(Stored data)

• • • • • • •

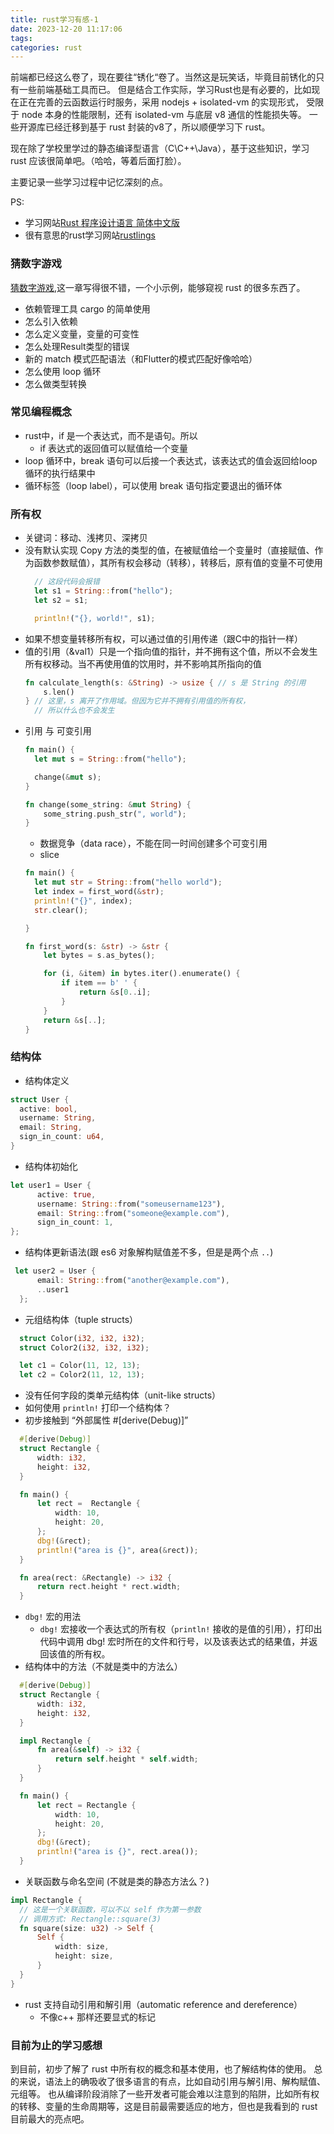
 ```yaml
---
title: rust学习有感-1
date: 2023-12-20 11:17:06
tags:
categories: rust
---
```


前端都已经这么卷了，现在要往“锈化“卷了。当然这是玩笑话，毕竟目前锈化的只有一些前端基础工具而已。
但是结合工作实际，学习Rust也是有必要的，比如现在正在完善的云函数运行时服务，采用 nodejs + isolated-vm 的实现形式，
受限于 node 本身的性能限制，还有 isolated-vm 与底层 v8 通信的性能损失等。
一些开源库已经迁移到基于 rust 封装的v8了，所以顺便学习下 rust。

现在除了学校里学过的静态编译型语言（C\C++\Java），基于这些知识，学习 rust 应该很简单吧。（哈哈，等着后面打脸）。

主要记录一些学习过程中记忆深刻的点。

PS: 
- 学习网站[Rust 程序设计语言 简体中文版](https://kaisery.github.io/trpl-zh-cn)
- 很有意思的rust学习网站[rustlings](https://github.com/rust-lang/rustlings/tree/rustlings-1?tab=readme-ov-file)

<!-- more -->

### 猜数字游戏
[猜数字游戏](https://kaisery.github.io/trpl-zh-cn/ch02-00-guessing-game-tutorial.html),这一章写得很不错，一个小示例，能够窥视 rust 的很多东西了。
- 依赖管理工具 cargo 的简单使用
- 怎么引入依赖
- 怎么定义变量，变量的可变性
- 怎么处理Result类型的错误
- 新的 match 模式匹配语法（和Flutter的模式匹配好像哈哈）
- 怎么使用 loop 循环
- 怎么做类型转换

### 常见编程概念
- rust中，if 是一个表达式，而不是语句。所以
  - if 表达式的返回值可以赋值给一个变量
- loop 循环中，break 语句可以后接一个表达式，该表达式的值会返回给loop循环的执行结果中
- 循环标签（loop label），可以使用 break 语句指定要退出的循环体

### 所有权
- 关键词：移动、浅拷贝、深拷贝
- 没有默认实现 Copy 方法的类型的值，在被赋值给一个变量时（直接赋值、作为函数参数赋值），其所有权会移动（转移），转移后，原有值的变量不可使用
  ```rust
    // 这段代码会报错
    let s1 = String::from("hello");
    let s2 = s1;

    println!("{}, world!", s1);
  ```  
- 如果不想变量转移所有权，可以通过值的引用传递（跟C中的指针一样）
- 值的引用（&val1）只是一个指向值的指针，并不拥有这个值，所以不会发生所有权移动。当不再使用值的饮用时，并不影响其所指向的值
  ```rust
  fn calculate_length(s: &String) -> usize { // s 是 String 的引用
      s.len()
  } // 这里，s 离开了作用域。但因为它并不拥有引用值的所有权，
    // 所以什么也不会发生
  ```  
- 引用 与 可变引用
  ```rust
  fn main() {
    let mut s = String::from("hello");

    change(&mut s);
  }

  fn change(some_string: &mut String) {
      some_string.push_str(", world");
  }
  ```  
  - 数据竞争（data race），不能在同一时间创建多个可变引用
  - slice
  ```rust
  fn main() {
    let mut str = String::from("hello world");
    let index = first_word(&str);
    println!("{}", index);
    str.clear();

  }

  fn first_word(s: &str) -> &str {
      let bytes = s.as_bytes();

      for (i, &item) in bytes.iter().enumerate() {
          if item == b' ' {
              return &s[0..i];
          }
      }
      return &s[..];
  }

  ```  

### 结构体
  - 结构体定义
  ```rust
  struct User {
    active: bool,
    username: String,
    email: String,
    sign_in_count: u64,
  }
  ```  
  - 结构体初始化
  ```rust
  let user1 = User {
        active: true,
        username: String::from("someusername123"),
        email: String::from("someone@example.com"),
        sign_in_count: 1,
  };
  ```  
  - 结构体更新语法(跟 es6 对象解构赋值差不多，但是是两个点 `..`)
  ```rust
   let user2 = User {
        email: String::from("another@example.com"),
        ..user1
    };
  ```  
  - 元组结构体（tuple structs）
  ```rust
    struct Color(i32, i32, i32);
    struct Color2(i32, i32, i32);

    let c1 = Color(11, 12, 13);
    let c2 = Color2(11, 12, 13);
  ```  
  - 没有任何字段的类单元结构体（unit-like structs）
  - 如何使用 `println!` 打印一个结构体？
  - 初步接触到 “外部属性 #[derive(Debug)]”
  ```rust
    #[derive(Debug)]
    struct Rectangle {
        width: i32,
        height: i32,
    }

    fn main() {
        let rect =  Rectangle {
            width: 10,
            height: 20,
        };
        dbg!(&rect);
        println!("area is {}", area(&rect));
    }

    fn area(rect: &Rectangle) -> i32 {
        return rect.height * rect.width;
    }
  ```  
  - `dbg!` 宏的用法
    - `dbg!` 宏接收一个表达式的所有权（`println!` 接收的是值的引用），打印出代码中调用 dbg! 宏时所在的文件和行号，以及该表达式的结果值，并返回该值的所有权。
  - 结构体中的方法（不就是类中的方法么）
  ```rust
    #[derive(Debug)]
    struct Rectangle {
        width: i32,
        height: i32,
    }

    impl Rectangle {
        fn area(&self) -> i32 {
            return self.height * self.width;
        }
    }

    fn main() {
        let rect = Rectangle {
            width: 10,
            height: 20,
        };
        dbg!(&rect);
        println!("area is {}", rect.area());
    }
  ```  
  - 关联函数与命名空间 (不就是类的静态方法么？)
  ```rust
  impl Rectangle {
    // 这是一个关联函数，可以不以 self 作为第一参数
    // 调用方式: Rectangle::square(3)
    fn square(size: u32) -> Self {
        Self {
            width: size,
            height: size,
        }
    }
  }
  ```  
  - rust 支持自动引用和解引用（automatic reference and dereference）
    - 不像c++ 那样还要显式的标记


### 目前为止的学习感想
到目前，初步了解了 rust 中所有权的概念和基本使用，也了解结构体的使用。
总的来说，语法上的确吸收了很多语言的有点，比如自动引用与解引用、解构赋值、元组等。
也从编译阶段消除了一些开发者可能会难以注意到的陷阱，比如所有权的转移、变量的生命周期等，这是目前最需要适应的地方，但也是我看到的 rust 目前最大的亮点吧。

• • • • • • •

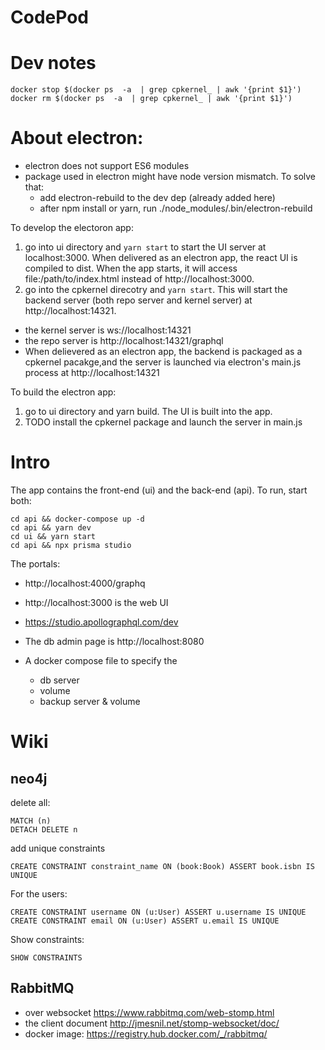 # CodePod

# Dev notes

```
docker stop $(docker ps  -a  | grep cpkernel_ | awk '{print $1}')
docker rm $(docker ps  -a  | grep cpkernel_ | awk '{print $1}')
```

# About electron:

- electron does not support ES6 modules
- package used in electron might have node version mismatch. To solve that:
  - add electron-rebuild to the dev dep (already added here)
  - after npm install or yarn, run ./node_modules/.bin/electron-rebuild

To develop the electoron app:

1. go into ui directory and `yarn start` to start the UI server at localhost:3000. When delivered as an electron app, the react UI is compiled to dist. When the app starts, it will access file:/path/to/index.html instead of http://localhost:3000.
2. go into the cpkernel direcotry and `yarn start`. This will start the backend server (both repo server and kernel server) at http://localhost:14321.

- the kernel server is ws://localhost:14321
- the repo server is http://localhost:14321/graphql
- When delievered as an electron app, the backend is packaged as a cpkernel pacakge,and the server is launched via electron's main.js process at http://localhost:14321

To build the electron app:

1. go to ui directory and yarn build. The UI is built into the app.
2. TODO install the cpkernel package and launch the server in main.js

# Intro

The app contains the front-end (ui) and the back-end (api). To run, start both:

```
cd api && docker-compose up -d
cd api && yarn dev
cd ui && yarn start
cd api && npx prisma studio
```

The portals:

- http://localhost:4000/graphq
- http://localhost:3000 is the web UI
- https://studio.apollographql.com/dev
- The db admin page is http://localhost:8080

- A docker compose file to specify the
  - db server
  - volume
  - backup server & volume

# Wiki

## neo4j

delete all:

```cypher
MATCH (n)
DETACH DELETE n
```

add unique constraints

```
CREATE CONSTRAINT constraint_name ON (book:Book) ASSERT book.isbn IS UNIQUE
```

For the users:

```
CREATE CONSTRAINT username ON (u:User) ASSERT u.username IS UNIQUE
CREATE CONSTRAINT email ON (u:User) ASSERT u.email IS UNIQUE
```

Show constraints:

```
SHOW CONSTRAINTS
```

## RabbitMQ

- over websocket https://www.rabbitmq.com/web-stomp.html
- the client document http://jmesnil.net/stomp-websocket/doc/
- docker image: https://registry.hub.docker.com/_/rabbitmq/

• • • • • • •

--- Assignment ---
Restate word for word the entries above, starting at the line with "- The db admin page is http://localhost:8080" and ending at the line with "- docker image: https://registry.hub.docker.com/_/rabbitmq/", inclusive, and no others.

--- Answer to this problem ---
- The db admin page is http://localhost:8080

- A docker compose file to specify the
  - db server
  - volume
  - backup server & volume

# Wiki

## neo4j

delete all:

```cypher
MATCH (n)
DETACH DELETE n
```

add unique constraints

```
CREATE CONSTRAINT constraint_name ON (book:Book) ASSERT book.isbn IS UNIQUE
```

For the users:

```
CREATE CONSTRAINT username ON (u:User) ASSERT u.username IS UNIQUE
CREATE CONSTRAINT email ON (u:User) ASSERT u.email IS UNIQUE
```

Show constraints:

```
SHOW CONSTRAINTS
```

## RabbitMQ

- over websocket https://www.rabbitmq.com/web-stomp.html
- the client document http://jmesnil.net/stomp-websocket/doc/
- docker image: https://registry.hub.docker.com/_/rabbitmq/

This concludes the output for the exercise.